Ora, seguindo a Recomendação (UE) 2020/912 Do Conselho De 30 De Junho De 2020 estabelece relativa à restrição temporária das viagens não indispensáveis para a UE e ao eventual levantamento de tal restrições, motivada por razões de saúde pública, é certo, e conforme resulta do probatório o Governo Holandês não autoriza a entrada no país de cidadãos estrangeiros provenientes do Brasil para efeitos de vista a familiares, salvo nas situações de excepcionais doença terminal, morte ou nascimentos.
Logo, no caso “sub judice” há que considerar as circunstâncias concretas do caso, os factos notórios decorrentes do facto de o mundo atravessar uma grave situação de pandemia, sendo o Brasil um dos países mais afectados do mundo, importando não esquecer que o Requerente tem 70 anos de idade, pertencendo ao grupo de risco agravado quanto ao Vírus Covid-19, às comorbidades decorrentes da idade e à esperança média de vida e à degradação normal decorrente da idade, designadamente caso não seja tempo de pandemia em que vivemos e que os principais direitos ameaçados e violados podem determinar uma lesão e de facto consumado irreversível, ao impossibilitar e comprometer a utilidade e o seu exercício em tempo útil, mostrando- se sobretudo lesivo o facto de estar impedido de se deslocar, residir na EU, emigrar, para se reunir com a sua filha, situação lesiva que não ocorreria caso já pudesse usufruir da nacionalidade portuguesa e da correlativa cidadania europeia.
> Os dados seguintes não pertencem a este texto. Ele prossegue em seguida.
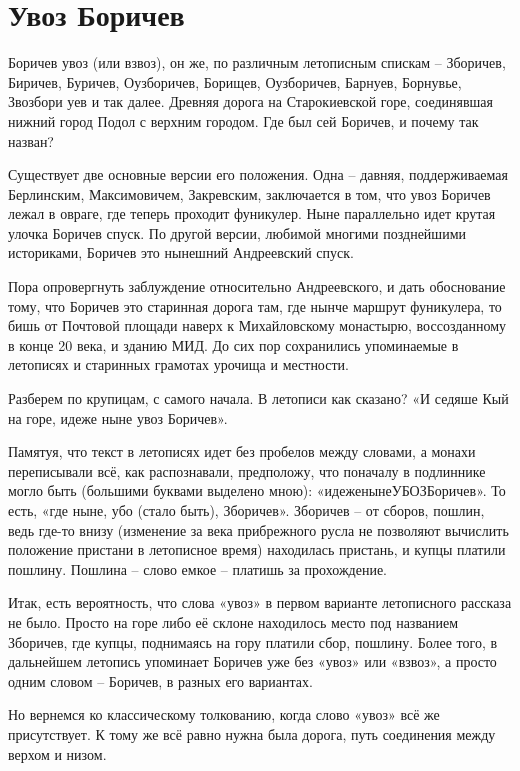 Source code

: \chapter {Увоз Боричев}

Боричев увоз (или взвоз), он же, по различным летописным спискам – Зборичев, Биричев, Буричев, Оузборичев, Борищев, Оузборичев, Барнуев, Борнувье, Звозбори уев и так далее. Древняя дорога на Старокиевской горе, соединявшая нижний город Подол с верхним городом. Где был сей Боричев, и почему так назван?

Существует две основные версии его положения. Одна – давняя, поддерживаемая Берлинским, Максимовичем, Закревским, заключается в том, что увоз Боричев лежал в овраге, где теперь проходит фуникулер. Ныне параллельно идет крутая улочка Боричев спуск. По другой версии, любимой многими позднейшими историками, Боричев это нынешний Андреевский спуск.

Пора опровергнуть заблуждение относительно Андреевского, и дать обоснование тому, что Боричев это старинная дорога там, где нынче маршрут фуникулера, то бишь от Почтовой площади наверх к Михайловскому монастырю, воссозданному в конце 20 века, и зданию МИД. До сих пор сохранились упоминаемые в летописях и старинных грамотах урочища и местности.

Разберем по крупицам, с самого начала. В летописи как сказано? «И седяше Кый на горе, идеже ныне увоз Боричев».

Памятуя, что текст в летописях идет без пробелов между словами, а монахи переписывали всё, как распознавали, предположу, что поначалу в подлиннике могло быть (большими буквами выделено мною): «идеженынеУБОЗБоричев». То есть, «где ныне, убо (стало быть), Зборичев». Зборичев – от сборов, пошлин, ведь где-то внизу (изменение за века прибрежного русла не позволяют вычислить положение пристани в летописное время) находилась пристань, и купцы платили пошлину. Пошлина – слово емкое – платишь за прохождение.

Итак, есть вероятность, что слова «увоз» в первом варианте летописного рассказа не было. Просто на горе либо её склоне находилось место под названием Зборичев, где купцы, поднимаясь на гору платили сбор, пошлину. Более того, в дальнейшем летопись упоминает Боричев уже без «увоз» или «взвоз», а просто одним словом – Боричев, в разных его вариантах.

Но вернемся ко классическому толкованию, когда слово «увоз» всё же присутствует. К тому же всё равно нужна была дорога, путь соединения между верхом и низом.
Logo, a sua situação carece de protecção urgente e célere, a qual é incompatível com a acção administrativa, sob pena de poder ficar previsível e irremediavelmente comprometido o exercício em tempo útil dos direitos inerentes à nacionalidade portuguesa, especialmente se a mesma apenas vier a ser atribuída daqui a alguns anos, num tempo e idade em que o Requerente já não possa ou não consiga exercer, usufruir dos direitos associados à nacionalidade portuguesa.
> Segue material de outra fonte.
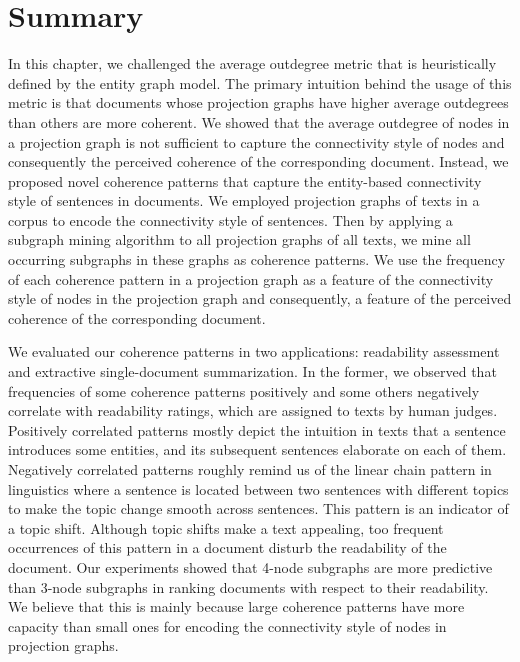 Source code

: \section{Summary}
\label{sec:summary}

In this chapter, we challenged the average outdegree metric that is heuristically defined by the entity graph model. 
The primary intuition behind the usage of this metric is that documents whose projection graphs have higher average outdegrees than others are more coherent. 
We showed that the average outdegree of nodes in a projection graph is not sufficient to capture the connectivity style of nodes and consequently the perceived coherence of the corresponding document. 
Instead, we proposed novel coherence patterns that capture the entity-based connectivity style of sentences in documents. 
We employed projection graphs of texts in a corpus to encode the connectivity style of sentences.  
Then by applying a subgraph mining algorithm to all projection graphs of all texts, we mine all occurring subgraphs in these graphs as coherence patterns. 
We use the frequency of each coherence pattern in a projection graph as a  feature of the connectivity style of nodes in the projection graph and consequently, a feature of the perceived coherence of the corresponding document. 

We evaluated our coherence patterns in two applications: readability assessment and extractive \mbox{single-document} summarization. 
In the former, we observed that frequencies of some coherence patterns positively and some others negatively correlate with readability ratings, which are assigned to texts by human judges. 
Positively correlated patterns mostly depict the intuition in texts that a sentence introduces some entities, and its subsequent sentences elaborate on each of them.  
Negatively correlated patterns roughly remind us of the linear chain pattern in linguistics where a sentence is located between two sentences with different topics to make the topic change smooth across sentences. 
This pattern is an indicator of a topic shift.  
Although topic shifts make a text appealing, too frequent occurrences of this pattern in a document disturb the readability of the document. 
Our experiments showed that 4-node subgraphs are more predictive than 3-node subgraphs in ranking documents with respect to their readability. 
We believe that this is mainly because large coherence patterns have more capacity than small ones for encoding the connectivity style of nodes in projection graphs.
Ademais, no seu caso concreto, dada a finalidade específica invocada para justificar a urgência na atribuição da nacionalidade brasileira, dada o contexto de pandemia vivido no mundo, e as consequências decorrentes da mesma, em termos de saúde (física e mental) e as restrições inerentes às viagens na UE por parte de cidadãos estrangeiros, designadamente para a Holanda, onde pretende a reunião familiar com a sua filha, considera-se justificada a especial urgência e considera-se que o tempo de demora da acção administrativa não permite, em tempo útil, salvaguardar no caso concreto o direito de cidadania e à nacionalidade do Requerente, causando prejuízos associados ao factor do tempo em que o Requerente esteve e estará impedido de usufruir livremente a sua nacionalidade portuguesa, direito fundamental previsto no art. 26.° da CRP, incluindo dos direitos conexos que lhe estão associados, incluindo de livre circulação na UE, em especial de visitar a sua filha para efeitos de reunião familiar e lhe dar apoio emocional e físico necessário. (…) Logo, e apesar de o Requerente não ser apátrida e ter nacionalidade portuguesa, dada a sua situação concreta e as circunstâncias do caso, não é plausível fazer com que o Requerente aguarde pelo menos um ano e meio por decisão no âmbito de acção administrativa (ou até mais tempo, se houver recurso), ou que aguarde cerca de dois anos e meio para que seja registado nascimento atributivo da nacionalidade portuguesa por parte do IRN, já que é esse o tempo estimado pelo IRN para decidir o seu pedido, sem a qual não pode exercer e usufruir da nacionalidade portuguesa e da cidadania portuguesa, , que lhe permitem a reunião familiar , por via da livre deslocação para a UE, onde quer estar mais perto acompanhar a sua filha, dando apoio familiar (que reside e trabalha na Holanda).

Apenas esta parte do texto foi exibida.